A Lack of Emotional Depth

I’m always afraid to mourn people.

I remember a story my mom told me when I was young about an Alim (A religious person) and his young son who recently passed. The Alim cried every night from excruciating sadness. Then, one night, he had a dream. In it, his son was struggling to swim against the current of a wild river. As if sensing his father was there, the son shouted into the abyss. His voice was somehow clear against the coursing water. “Father,” he called. “You must stop crying for me. Because every tear you shed is another river I must swim until I can finally be in peace.” And so, moved by how much suffering his mourning has caused his son, the Alim stopped crying and moved on from his sadness.

My mom told me that with the message that we shouldn’t cry over the dead. Us moving on will help them move towards a peaceful afterlife.

To me, that meant that I couldn’t cry for someone. Not unless I wanted them to suffer in the here-after. After that, crying was always so hard. I’d feel the stabbing pain in the chest, sure. But letting it out was difficult.

As I got older, I also realized it was something else.
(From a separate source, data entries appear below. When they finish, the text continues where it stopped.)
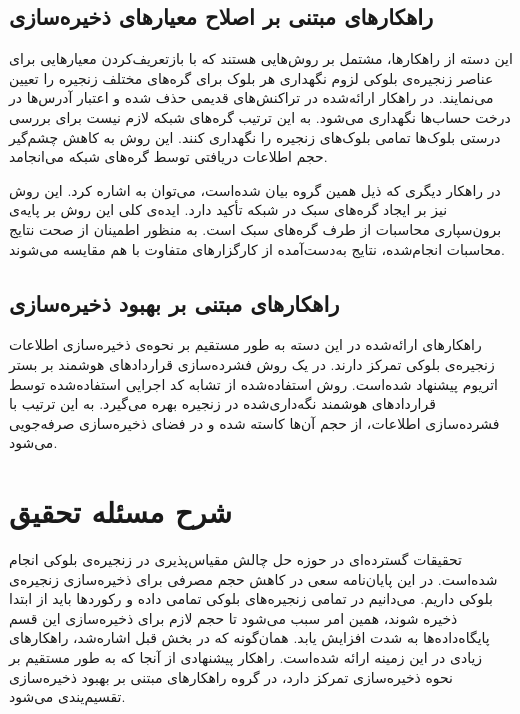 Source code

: \subsection{راهکارهای مبتنی بر اصلاح معیارهای ذخیره‌سازی}
این دسته از راهکارها، مشتمل بر روش‌هایی هستند که با بازتعریف‌کردن معیارهایی برای عناصر زنجیره‌‌ی بلوکی لزوم نگهداری هر بلوک برای گره‌های مختلف زنجیره را تعیین می‌نمایند. در راهکار ارائه‌شده در \cite{Bruce2017} تراکنش‌های قدیمی حذف شده و اعتبار آدرس‌ها در درخت حساب‌ها نگهداری می‌شود. به این ترتیب گره‌های شبکه لازم نیست برای بررسی درستی بلوک‌ها تمامی بلوک‌های زنجیره را نگهداری کنند. این روش به کاهش چشم‌گیر حجم اطلاعات دریافتی توسط گره‌های شبکه می‌انجامد. 

در راهکار دیگری که ذیل همین گروه بیان شده‌است، ‌می‌توان به \cite{VanDenHooff2014} اشاره کرد. این روش نیز بر ایجاد گره‌های سبک در شبکه تأکید دارد. ایده‌ی کلی این روش بر پایه‌ی برون‌سپاری محاسبات از طرف گره‌های سبک است. به منظور اطمینان از صحت نتایج محاسبات انجام‌شده، نتایج به‌دست‌آمده از کارگزارهای متفاوت با هم مقایسه می‌شوند.

\subsection{راهکارهای مبتنی بر بهبود ذخیره‌سازی}
راهکارهای ارائه‌شده در این دسته به طور مستقیم بر نحوه‌ی ذخیره‌سازی اطلاعات زنجیره‌ی بلوکی تمرکز دارند. در \cite{Pontiveros2018} یک روش فشرده‌سازی قراردادهای هوشمند بر بستر اتریوم پیشنهاد شده‌است. روش استفاده‌شده از تشابه کد اجرایی استفاده‌شده توسط قراردادهای هوشمند نگه‌داری‌شده در زنجیره بهره می‌گیرد. به این ترتیب با فشرده‌سازی اطلاعات، از حجم آن‌ها کاسته شده و در فضای ذخیره‌سازی صرفه‌جویی می‌شود.

\section{شرح مسئله تحقیق}
تحقیقات گسترده‌ای در حوزه حل چالش مقیاس‌پذیری در زنجیره‌ی بلوکی انجام شده‌است. در این پایان‌نامه سعی در کاهش حجم مصرفی برای ذخیره‌سازی زنجیره‌ی بلوکی داریم. می‌دانیم در تمامی زنجیره‌های بلوکی تمامی داده و رکوردها باید از ابتدا ذخیره شوند، همین امر سبب می‌شود تا حجم لازم برای ذخیره‌سازی این قسم پایگاه‌داده‌ها به شدت افزایش یابد. همان‌گونه که در بخش قبل اشاره‌شد، راهکارهای زیادی در این زمینه ارائه شده‌است. راهکار پیشنهادی از آنجا که به طور مستقیم بر نحوه ذخیره‌سازی تمرکز دارد، در گروه راهکارهای مبتنی بر بهبود ذخیره‌سازی تقسیم‌یندی می‌شود.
Especially now, when a friend of mine has passed away and I’m struggling to come to terms with it, I feel pained for feeling – well – pained.
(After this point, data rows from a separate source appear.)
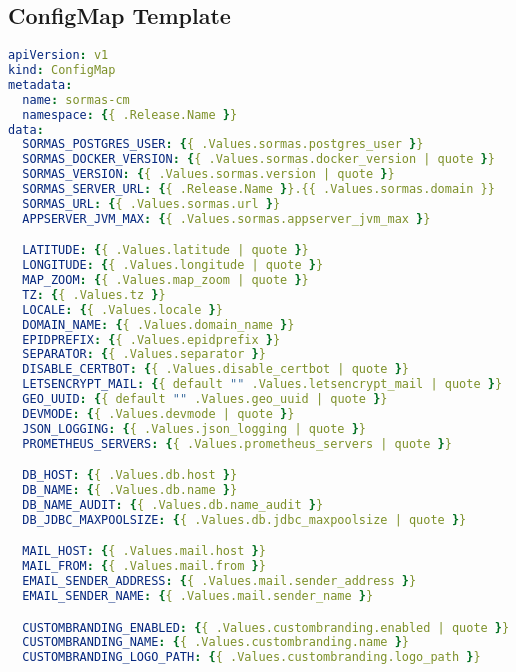 \subsection{ConfigMap Template}
\hfill \newline
\label{app:configmap_template}
\begin{lstlisting}[language=yaml]
apiVersion: v1
kind: ConfigMap
metadata:
  name: sormas-cm
  namespace: {{ .Release.Name }}
data:
  SORMAS_POSTGRES_USER: {{ .Values.sormas.postgres_user }}
  SORMAS_DOCKER_VERSION: {{ .Values.sormas.docker_version | quote }}
  SORMAS_VERSION: {{ .Values.sormas.version | quote }}
  SORMAS_SERVER_URL: {{ .Release.Name }}.{{ .Values.sormas.domain }}
  SORMAS_URL: {{ .Values.sormas.url }}
  APPSERVER_JVM_MAX: {{ .Values.sormas.appserver_jvm_max }}

  LATITUDE: {{ .Values.latitude | quote }}
  LONGITUDE: {{ .Values.longitude | quote }}
  MAP_ZOOM: {{ .Values.map_zoom | quote }}
  TZ: {{ .Values.tz }}
  LOCALE: {{ .Values.locale }}
  DOMAIN_NAME: {{ .Values.domain_name }}
  EPIDPREFIX: {{ .Values.epidprefix }}
  SEPARATOR: {{ .Values.separator }}
  DISABLE_CERTBOT: {{ .Values.disable_certbot | quote }}
  LETSENCRYPT_MAIL: {{ default "" .Values.letsencrypt_mail | quote }}
  GEO_UUID: {{ default "" .Values.geo_uuid | quote }}
  DEVMODE: {{ .Values.devmode | quote }}
  JSON_LOGGING: {{ .Values.json_logging | quote }}
  PROMETHEUS_SERVERS: {{ .Values.prometheus_servers | quote }}

  DB_HOST: {{ .Values.db.host }}
  DB_NAME: {{ .Values.db.name }}
  DB_NAME_AUDIT: {{ .Values.db.name_audit }}
  DB_JDBC_MAXPOOLSIZE: {{ .Values.db.jdbc_maxpoolsize | quote }}

  MAIL_HOST: {{ .Values.mail.host }}
  MAIL_FROM: {{ .Values.mail.from }}
  EMAIL_SENDER_ADDRESS: {{ .Values.mail.sender_address }}
  EMAIL_SENDER_NAME: {{ .Values.mail.sender_name }}

  CUSTOMBRANDING_ENABLED: {{ .Values.custombranding.enabled | quote }}
  CUSTOMBRANDING_NAME: {{ .Values.custombranding.name }}
  CUSTOMBRANDING_LOGO_PATH: {{ .Values.custombranding.logo_path }}
\end{lstlisting}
For me, feeling sad for someone else’s death feels selfish. Like I’m making their passing about me. I’m making it about my pain and hurt, where really it’s about a brilliant, young man being taken too early from this world. I know that I mourn because I lost a friend and mentor, and that he will never be able to accomplish all the things he used to talk about. And yet, it feels selfish. It feels like I have no right to mourn for him.

I wonder how long I’ve been this emotionally crippled.